Étienne Le Roy : Débat autour de l’ouvrage d’Hugues Lagrange : Le déni des cultures, Paris, Seuil, 2010
En 2011, l’oeuvre d’Hugues Lagrange a trouvé soudain une place nouvelle dans les médias. Ses prises de position ont paru faire autorité et « l’Institut Diderot », un « think tank » (laboratoire
d’idées) financé par la mutualité(1) depuis 2009, lui a consacré, le 17 mars 2011, une de ses « réflexions du soir» où se confrontent les réputations intellectuelles du Paris contemporain(2). Sa
prestation a été cependant décevante, au moins pour moi, car s’il s’est réfugié, en bon sociologue, derrière des statistiques diverses et variées, il a évacué le fonds de son propos, sans doute en raison de la présence dans la salle de diplomates africains qui, apparemment alertés, venaient vérifier le « politiquement correcte » de ses analyses, donc la mise en cause des cultures africaines.

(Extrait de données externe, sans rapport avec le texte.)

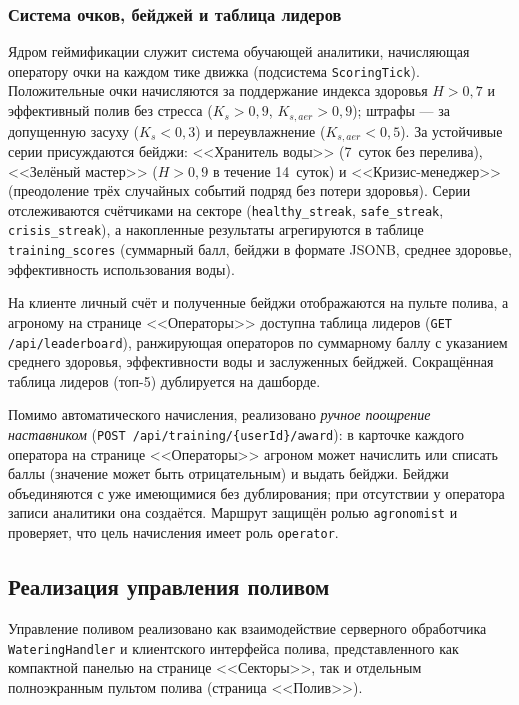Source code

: \subsubsection{Система очков, бейджей и таблица лидеров}

Ядром геймификации служит система обучающей аналитики,
начисляющая оператору очки на каждом тике движка (подсистема
\texttt{ScoringTick}). Положительные очки начисляются за
поддержание индекса здоровья $H > 0{,}7$ и эффективный полив
без стресса ($K_s > 0{,}9$, $K_{s,aer} > 0{,}9$); штрафы ---
за допущенную засуху ($K_s < 0{,}3$) и переувлажнение
($K_{s,aer} < 0{,}5$). За устойчивые серии присуждаются
бейджи: <<Хранитель воды>> (7~суток без перелива),
<<Зелёный мастер>> ($H > 0{,}9$ в течение 14~суток) и
<<Кризис-менеджер>> (преодоление трёх случайных событий
подряд без потери здоровья). Серии отслеживаются счётчиками
на секторе (\texttt{healthy\_streak}, \texttt{safe\_streak},
\texttt{crisis\_streak}), а накопленные результаты
агрегируются в таблице \texttt{training\_scores} (суммарный
балл, бейджи в формате JSONB, среднее здоровье, эффективность
использования воды).

На клиенте личный счёт и полученные бейджи отображаются на
пульте полива, а агроному на странице <<Операторы>> доступна
таблица лидеров (\texttt{GET /api/leaderboard}), ранжирующая
операторов по суммарному баллу с указанием среднего здоровья,
эффективности воды и заслуженных бейджей. Сокращённая таблица
лидеров (топ-5) дублируется на дашборде.

Помимо автоматического начисления, реализовано
\emph{ручное поощрение наставником}
(\texttt{POST /api/training/\{userId\}/award}): в карточке
каждого оператора на странице <<Операторы>> агроном может
начислить или списать баллы (значение может быть
отрицательным) и выдать бейджи. Бейджи объединяются с уже
имеющимися без дублирования; при отсутствии у оператора
записи аналитики она создаётся. Маршрут защищён ролью
\texttt{agronomist} и проверяет, что цель начисления имеет
роль \texttt{operator}.


\subsection{Реализация управления поливом}

Управление поливом реализовано как взаимодействие серверного
обработчика \texttt{WateringHandler} и клиентского интерфейса
полива, представленного как компактной панелью на странице
<<Секторы>>, так и отдельным полноэкранным пультом полива
(страница <<Полив>>).

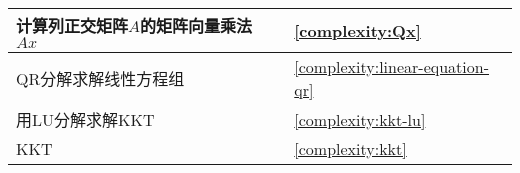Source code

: \begin{center}
\begin{table}[htbp]
\begin{tabular}{|l|l|l|}
        计算列正交矩阵$A$的矩阵向量乘法$Ax$        &    \pageref{complexity:Qx}     &  \cref{complexity:Qx}  \\ \hline
        QR分解求解线性方程组        &    \pageref{complexity:linear-equation-qr} &  \cref{complexity:linear-equation-qr}      \\ \hline
            用LU分解求解KKT    &      \pageref{complexity:kkt-lu}  & \cref{complexity:kkt-lu}    \\ \hline
        KKT        &    \pageref{complexity:kkt} &   \cref{complexity:kkt}     \\ \hline
    \end{tabular}
    \end{table}
\end{center}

Hugues Lagrange est spécialiste des banlieues sensibles et a travaillé en particulier la place des migrations étrangères dans l’ouest parisien. C’est un professionnel et il n’y a pas lieu de remettre en question ses méthodes de travail et la part qu’il a consacrée au terrain, donc à une confrontation directe avec les acteurs. Quand je compare cependant sa lecture des phénomènes avec l’ouvrage de Marc Hatzfeld, « Les Lascars », dont j’ai rendu compte précédemment pour REGARDS, j’ai bien le sentiment d’être en face de deux sociologies si différentes qu’on se demande si on parle des mêmes objets avec les mêmes exigences et les mêmes enjeux.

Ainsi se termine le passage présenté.